ドル高が優勢に ドル円は一時162.55円付近まで上昇=NY為替概況
ドル高が優勢に ドル円は一時162.55円付近まで上昇=NY為替概況
きょうのNY為替市場、ドル高が優勢となる中、ドル円は一時162.55円付近まで上昇。この日発表の米新規失業保険申請件数が予想を下回ったことをきっかけにドル高が優勢となった。米国がイランへの攻撃を強化し、ホルムズ海峡を通過する船舶の往来が減少する中、ドルは米国債利回りの上昇とともに買われている。米軍は再び対イラン攻撃を再開している。
今週発表のインフレ指標がインフレの鈍化傾向を示す内容となり、FRBの早期利上げ観測は後退しているものの、年内の利上げについては見方が変わっていない。

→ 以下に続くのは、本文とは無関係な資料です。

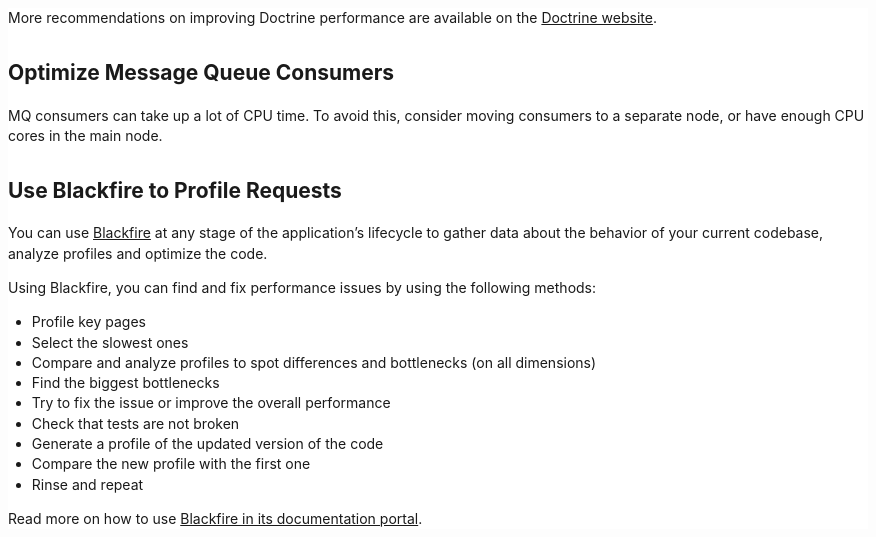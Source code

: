 More recommendations on improving Doctrine performance are available on the <a href="https://www.doctrine-project.org/projects/doctrine-orm/en/2.6/reference/improving-performance.html" target="_blank">Doctrine website</a>.

## Optimize Message Queue Consumers

MQ consumers can take up a lot of CPU time. To avoid this, consider moving consumers to a separate node, or have enough CPU cores in the main node.

## Use Blackfire to Profile Requests

You can use <a href="https://blackfire.io/" target="_blank">Blackfire</a> at any stage of the application’s lifecycle to gather data about the behavior of your current codebase, analyze profiles and optimize the code.

Using Blackfire, you can find and fix performance issues by using the following methods:

* Profile key pages
* Select the slowest ones
* Compare and analyze profiles to spot differences and bottlenecks (on all dimensions)
* Find the biggest bottlenecks
* Try to fix the issue or improve the overall performance
* Check that tests are not broken
* Generate a profile of the updated version of the code
* Compare the new profile with the first one
* Rinse and repeat

Read more on how to use <a href="https://blackfire.io/docs/introduction" target="_blank">Blackfire in its documentation portal</a>.


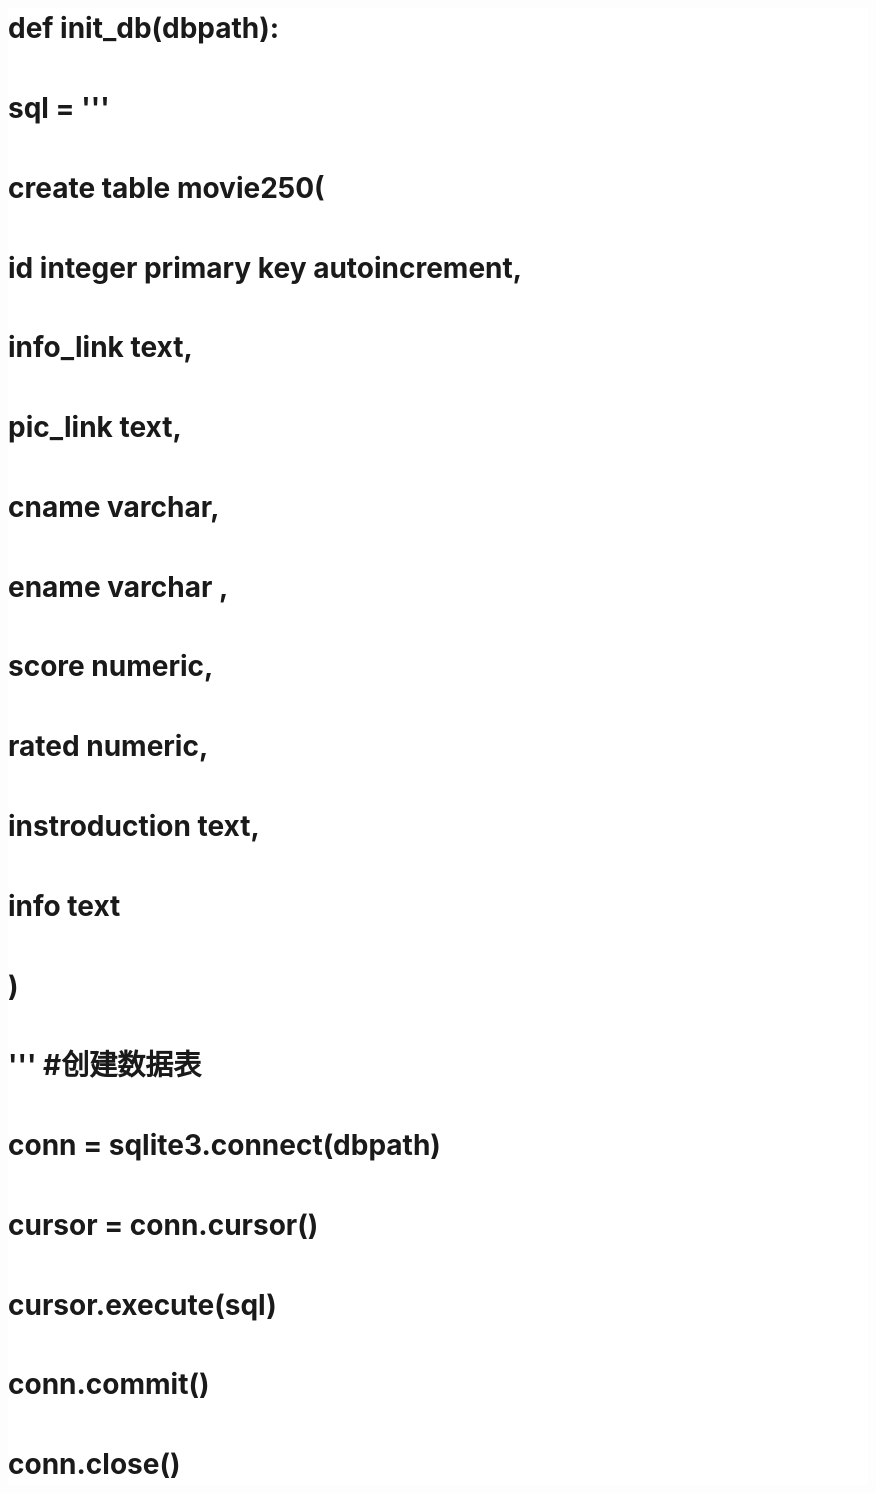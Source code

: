 # def init_db(dbpath):
#     sql = '''
#         create table movie250(
#         id integer  primary  key autoincrement,
#         info_link text,
#         pic_link text,
#         cname varchar,
#         ename varchar ,
#         score numeric,
#         rated numeric,
#         instroduction text,
#         info text
#         )
#
#
#     '''  #创建数据表
#     conn = sqlite3.connect(dbpath)
#     cursor = conn.cursor()
#     cursor.execute(sql)
#     conn.commit()
#     conn.close()
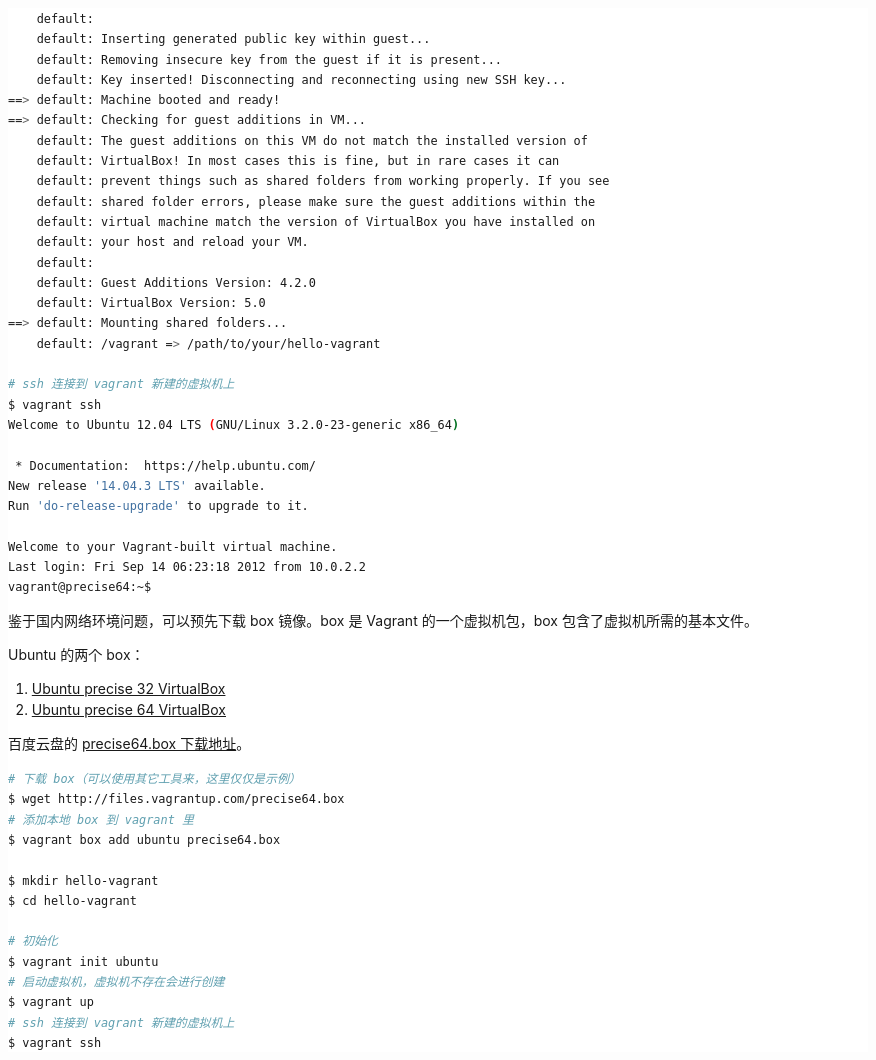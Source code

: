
 ```bash
    default:
    default: Inserting generated public key within guest...
    default: Removing insecure key from the guest if it is present...
    default: Key inserted! Disconnecting and reconnecting using new SSH key...
==> default: Machine booted and ready!
==> default: Checking for guest additions in VM...
    default: The guest additions on this VM do not match the installed version of
    default: VirtualBox! In most cases this is fine, but in rare cases it can
    default: prevent things such as shared folders from working properly. If you see
    default: shared folder errors, please make sure the guest additions within the
    default: virtual machine match the version of VirtualBox you have installed on
    default: your host and reload your VM.
    default:
    default: Guest Additions Version: 4.2.0
    default: VirtualBox Version: 5.0
==> default: Mounting shared folders...
    default: /vagrant => /path/to/your/hello-vagrant

# ssh 连接到 vagrant 新建的虚拟机上
$ vagrant ssh
Welcome to Ubuntu 12.04 LTS (GNU/Linux 3.2.0-23-generic x86_64)

 * Documentation:  https://help.ubuntu.com/
New release '14.04.3 LTS' available.
Run 'do-release-upgrade' to upgrade to it.

Welcome to your Vagrant-built virtual machine.
Last login: Fri Sep 14 06:23:18 2012 from 10.0.2.2
vagrant@precise64:~$
```

鉴于国内网络环境问题，可以预先下载 box 镜像。box 是 Vagrant 的一个虚拟机包，box 包含了虚拟机所需的基本文件。

Ubuntu 的两个 box：
1. [Ubuntu precise 32 VirtualBox](http://files.vagrantup.com/precise32.box)
2. [Ubuntu precise 64 VirtualBox](http://files.vagrantup.com/precise64.box)

百度云盘的 [precise64.box 下载地址](http://pan.baidu.com/s/1ntRg94l)。

```bash
# 下载 box（可以使用其它工具来，这里仅仅是示例）
$ wget http://files.vagrantup.com/precise64.box
# 添加本地 box 到 vagrant 里
$ vagrant box add ubuntu precise64.box

$ mkdir hello-vagrant
$ cd hello-vagrant

# 初始化
$ vagrant init ubuntu
# 启动虚拟机，虚拟机不存在会进行创建
$ vagrant up
# ssh 连接到 vagrant 新建的虚拟机上
$ vagrant ssh
```
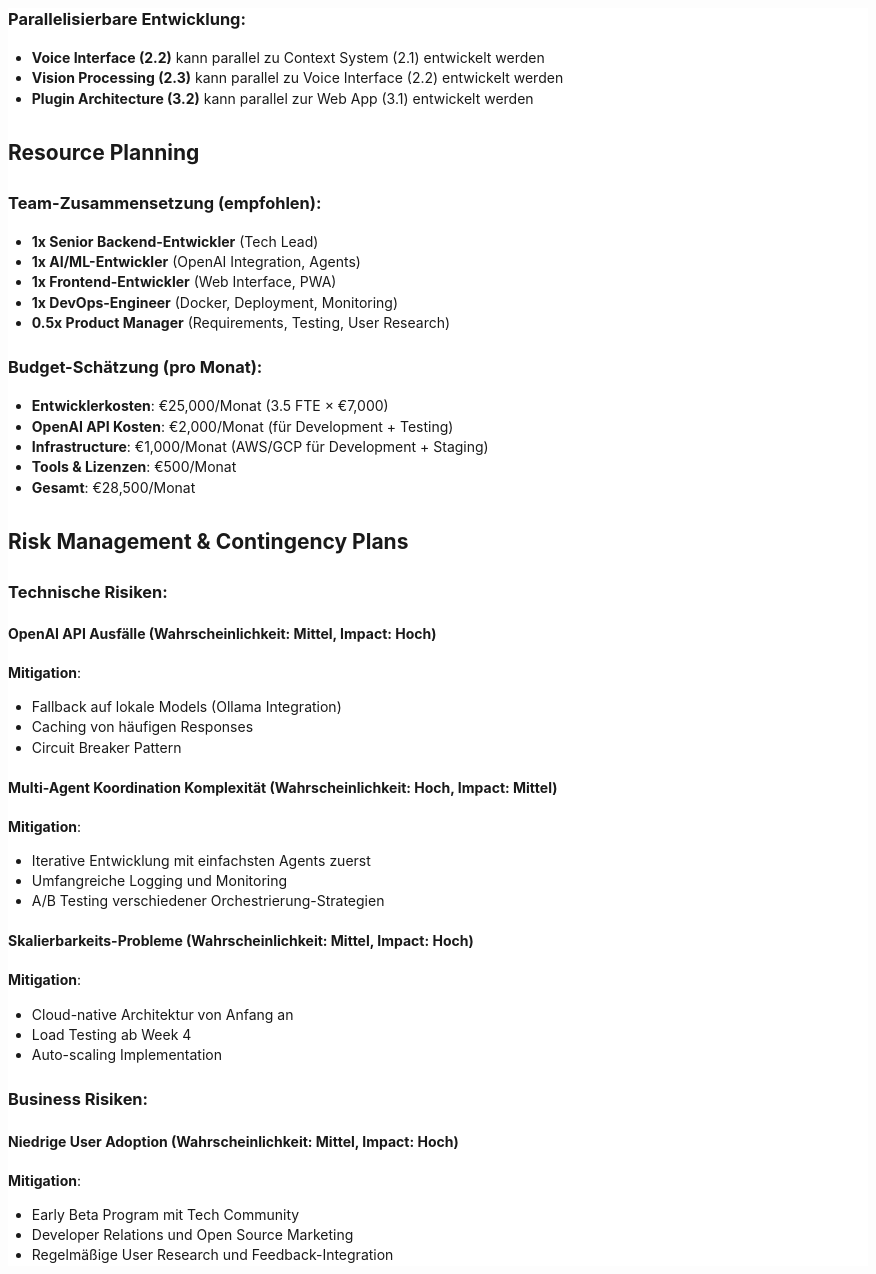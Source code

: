 ### Parallelisierbare Entwicklung:
- **Voice Interface (2.2)** kann parallel zu Context System (2.1) entwickelt werden
- **Vision Processing (2.3)** kann parallel zu Voice Interface (2.2) entwickelt werden
- **Plugin Architecture (3.2)** kann parallel zur Web App (3.1) entwickelt werden

## Resource Planning

### Team-Zusammensetzung (empfohlen):
- **1x Senior Backend-Entwickler** (Tech Lead)
- **1x AI/ML-Entwickler** (OpenAI Integration, Agents)
- **1x Frontend-Entwickler** (Web Interface, PWA)
- **1x DevOps-Engineer** (Docker, Deployment, Monitoring)
- **0.5x Product Manager** (Requirements, Testing, User Research)

### Budget-Schätzung (pro Monat):
- **Entwicklerkosten**: €25,000/Monat (3.5 FTE × €7,000)
- **OpenAI API Kosten**: €2,000/Monat (für Development + Testing)
- **Infrastructure**: €1,000/Monat (AWS/GCP für Development + Staging)
- **Tools & Lizenzen**: €500/Monat
- **Gesamt**: €28,500/Monat

## Risk Management & Contingency Plans

### Technische Risiken:

#### OpenAI API Ausfälle (Wahrscheinlichkeit: Mittel, Impact: Hoch)
**Mitigation**:
- Fallback auf lokale Models (Ollama Integration)
- Caching von häufigen Responses
- Circuit Breaker Pattern

#### Multi-Agent Koordination Komplexität (Wahrscheinlichkeit: Hoch, Impact: Mittel)
**Mitigation**:
- Iterative Entwicklung mit einfachsten Agents zuerst
- Umfangreiche Logging und Monitoring
- A/B Testing verschiedener Orchestrierung-Strategien

#### Skalierbarkeits-Probleme (Wahrscheinlichkeit: Mittel, Impact: Hoch)
**Mitigation**:
- Cloud-native Architektur von Anfang an
- Load Testing ab Week 4
- Auto-scaling Implementation

### Business Risiken:

#### Niedrige User Adoption (Wahrscheinlichkeit: Mittel, Impact: Hoch)
**Mitigation**:
- Early Beta Program mit Tech Community
- Developer Relations und Open Source Marketing
- Regelmäßige User Research und Feedback-Integration
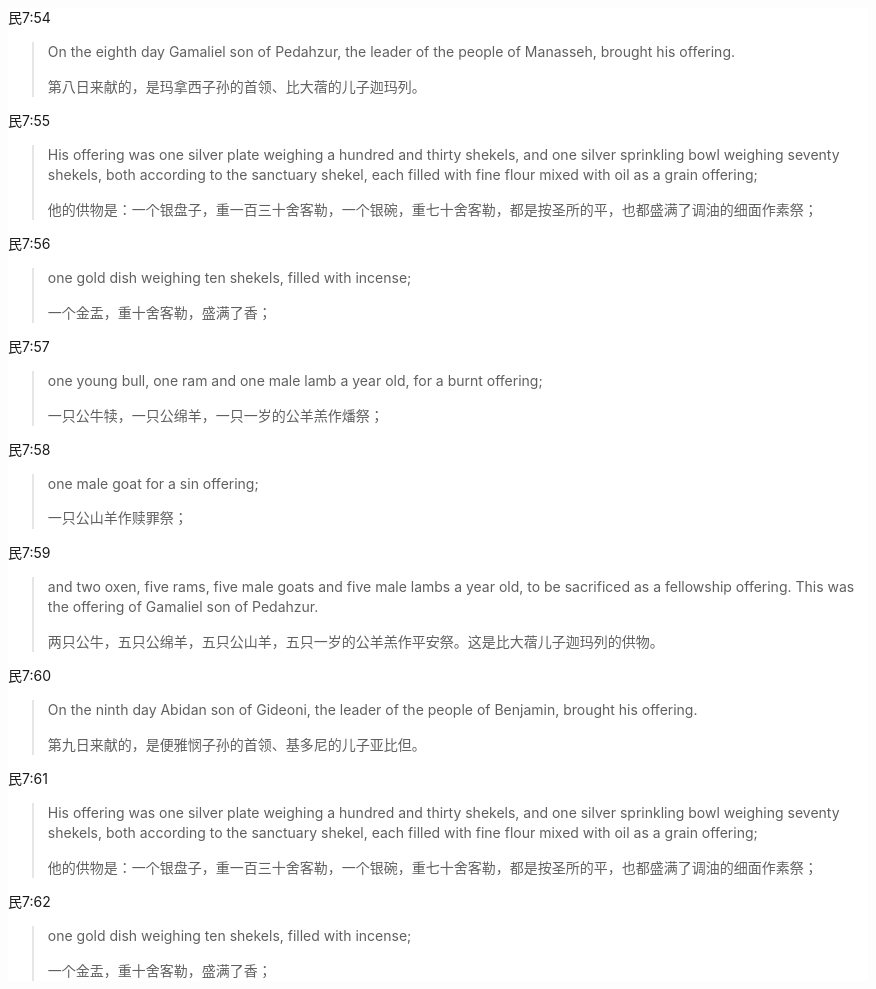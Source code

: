 
民7:54
> On the eighth day Gamaliel son of Pedahzur, the leader of the people of Manasseh, brought his offering.
>
> 第八日来献的，是玛拿西子孙的首领、比大蓿的儿子迦玛列。


民7:55
> His offering was one silver plate weighing a hundred and thirty shekels, and one silver sprinkling bowl weighing seventy shekels, both according to the sanctuary shekel, each filled with fine flour mixed with oil as a grain offering;
>
> 他的供物是：一个银盘子，重一百三十舍客勒，一个银碗，重七十舍客勒，都是按圣所的平，也都盛满了调油的细面作素祭；


民7:56
> one gold dish weighing ten shekels, filled with incense;
>
> 一个金盂，重十舍客勒，盛满了香；


民7:57
> one young bull, one ram and one male lamb a year old, for a burnt offering;
>
> 一只公牛犊，一只公绵羊，一只一岁的公羊羔作燔祭；


民7:58
> one male goat for a sin offering;
>
> 一只公山羊作赎罪祭；


民7:59
> and two oxen, five rams, five male goats and five male lambs a year old, to be sacrificed as a fellowship offering. This was the offering of Gamaliel son of Pedahzur.
>
> 两只公牛，五只公绵羊，五只公山羊，五只一岁的公羊羔作平安祭。这是比大蓿儿子迦玛列的供物。


民7:60
> On the ninth day Abidan son of Gideoni, the leader of the people of Benjamin, brought his offering.
>
> 第九日来献的，是便雅悯子孙的首领、基多尼的儿子亚比但。


民7:61
> His offering was one silver plate weighing a hundred and thirty shekels, and one silver sprinkling bowl weighing seventy shekels, both according to the sanctuary shekel, each filled with fine flour mixed with oil as a grain offering;
>
> 他的供物是：一个银盘子，重一百三十舍客勒，一个银碗，重七十舍客勒，都是按圣所的平，也都盛满了调油的细面作素祭；


民7:62
> one gold dish weighing ten shekels, filled with incense;
>
> 一个金盂，重十舍客勒，盛满了香；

本日も複数のFOMC委員の発言が伝わっていたが、利上げに含みを持たせる内容となっていた。
アナリストからは「年後半に向けたドル高要因として、中東情勢、FRBのタカ派姿勢、ハイパースケーラーによるAI設備投資の3つが考えられる」との指摘が出ている。
日銀の追加利上げへの期待もあるものの、FRBが利下げモードに転じ、日米の金融政策格差が縮小しない限りにおいては、日本の当局が様々な介入を実施しても、ドル円の上昇基調は変わらないとの見方は根強い。
ユーロドルは1.14ドル台前半に伸び悩む展開。ただ、一時1.1475ドル近辺まで上昇し、リバウンド相場の兆候は維持されている状況。一方、ユーロ円は186円手前での一進一退が続いた。
アナリストは、中東情勢の緊張緩和を明確に示す兆候が現れない限り、ユーロドルが最近の上昇をさらに拡大する余地は限られるとの見方を示した。天然ガス価格の上昇は、原油価格以上にユーロ圏の交易条件へ大きな悪影響を及ぼすため、ユーロ独自の強さを発揮することは難しいと指摘。
また、ユーロドルは1.15ドル付近で戻り売りが出てくる可能性にも言及。その上で、一段高よりも一定レンジ内で落ち着いた値動きとなる可能性が高いと述べた。
ポンドドルは1.34ドル台に伸び悩んだ。前日にポンドは独歩高を演じ、ポンドドルは200日線を上放れる展開を見せていた。本日は戻り売りに押されていたが、リバウンド相場を加速させるか注目の展開となっている。一方、ポンド円は一旦219円台に買い戻されていたものの、再び218円台での本日安値圏に下落。
ポンド高を期待させる展開も見られているが、アナリストからは、今回のポンド上昇は持続しない可能性があるとの見方も出ている。バーナム氏が、財政拡張に慎重な人物を財務相に起用する方向で検討しているとの観測は、ポンドにとって一定の安心材料となっている。しかし、同氏がどのように財源を確保するのかは依然として不透明だと指摘した。
英国は多額の政府債務を抱え、税負担もすでに高水準にあるため、今後数カ月は財政運営を巡る摩擦が生じる余地が大きいと述べた。